5 Tips to Maintain Successful Client Relationships: Bree Kellum Balogun

5 Tips to Maintain Successful Client Relationships: Bree Kellum Balogun

Bree Kellum Balogun, Sr. Director of Account Management at REVOLT MEDIA & TV

Entrepreneurs are busy. Consider all the effort that goes into fundraising, developing products and services, finding market fit, and new hires. One crucial skill that may not get enough attention—until it becomes all consuming—is managing client relationships. Working with clients can be cumbersome and take a lot of time, especially if the business is too early stage to support a client success team.

Bree Kellum Balogun, Senior Director of Account Management at REVOLT MEDIA & TV, knows how to cultivate successful, healthy client relationships. During her career, she has worked with an impressive roster of clients including Fiat, Walmart, and Coca-Cola.

She says managing relationships is like sitting shotgun during a long road trip. You aren’t behind the wheel, but you are helping navigate the journey. That requires listening, positive thinking, and cultivating strong connections that withstand wrong turns and bumps in the road.

Kellum Balogun joined a LIFT Labs Female Founders and Funders event for a virtual discussion with Aize Asowata, Marketing Manager at Comcast NBCUniversal LIFT Labs. Here are five takeaways to help you become a trusted resource for your clients without burning out in the process. 

1. Be present and available

To be a true partner, be available at every step of the journey. Make yourself accessible during all parts of a project life cycle — from brainstorming to execution.

“If you are only showing up for big meetings or the tail end of a decision, you are not really going to add value,” she said. “I take it upon myself to address the impromptu issues that nobody knows they need until the moment they need them.”

2. Become a trusted resource

All business relationships are bound to hit rocky points. What gets you through is strong relationships. Clients need to trust that you have the integrity and know-how to figure out a solution.

“It’s not about avoiding tough conversations. If you are doing it right, you are going to have some bumps in the road. That’s just life. Delivery dates will be off; budgets will get blown up,” said Kellum Balogun. “It’s much easier to give bad news to people who like you.”

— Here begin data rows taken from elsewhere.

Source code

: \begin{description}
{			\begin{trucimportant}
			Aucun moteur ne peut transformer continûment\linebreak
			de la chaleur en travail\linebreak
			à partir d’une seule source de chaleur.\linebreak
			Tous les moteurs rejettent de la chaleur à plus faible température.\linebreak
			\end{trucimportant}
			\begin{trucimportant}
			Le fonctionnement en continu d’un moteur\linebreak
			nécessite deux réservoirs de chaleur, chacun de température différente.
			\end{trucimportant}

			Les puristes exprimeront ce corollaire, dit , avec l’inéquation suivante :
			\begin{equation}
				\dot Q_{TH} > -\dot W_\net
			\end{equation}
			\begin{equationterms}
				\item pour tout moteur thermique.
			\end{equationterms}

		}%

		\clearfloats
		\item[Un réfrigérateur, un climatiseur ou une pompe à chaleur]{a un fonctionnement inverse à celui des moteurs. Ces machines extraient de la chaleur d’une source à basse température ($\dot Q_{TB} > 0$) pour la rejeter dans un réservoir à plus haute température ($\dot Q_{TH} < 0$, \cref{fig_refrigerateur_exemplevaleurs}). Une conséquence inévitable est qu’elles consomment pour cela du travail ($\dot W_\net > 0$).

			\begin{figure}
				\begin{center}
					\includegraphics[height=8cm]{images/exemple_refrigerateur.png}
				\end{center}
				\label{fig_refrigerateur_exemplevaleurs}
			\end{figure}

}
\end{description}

3. The little things go a long way

Founders have likely heard some of the buzz phrases associated with client relationships. Under-promise and over-deliver. Mean what you say and say what you mean. Those are great high-level strategies to shoot for — but remember that small gestures add up to big results too. For example, communicate with people the way they like to be communicated with, even if it’s more work for you.

“When it comes to communication, make it easy. Wherever you are, I will meet you there. Sometimes I am taking an email from somebody and texting it to somebody else. Any form of communication that works, I do it. Yes, it’s exhausting and makes for busy work but my clients appreciate that I get back to them.”

Kellum Balogun considers phone calls a lost art. “I try my best not to deliver bad news or something major in email. I pick up the phone.”

4. Get comfortable saying no

Scope creep is real. Clients can often make requests that may not be part of the initial agreement. Set boundaries from the beginning. Relationships will evolve, but initial expectations play a key role throughout.

“You don’t want to push back on the little things, so establish those boundaries early on,” she said. “Often, that’s well-received. Sometimes clients simply don’t realize that little asks add up.”

5. Avoid burnout for everyone’s sake

Not every issue is an emergency requiring your immediate attention. Of course, you want to make clients and customers happy but remember,  burnout is real and can hit an entrepreneur hard. Kellum Balogun says it’s important to find activities that help you decompress.

“It is important to me that I close my computer at 6 o’clock and be with my 3-year-old son for dinner and our bedtime routine,” Balogun said. “I’ll log on before I go back to bed but those few hours in the evening help me recharge and reset.”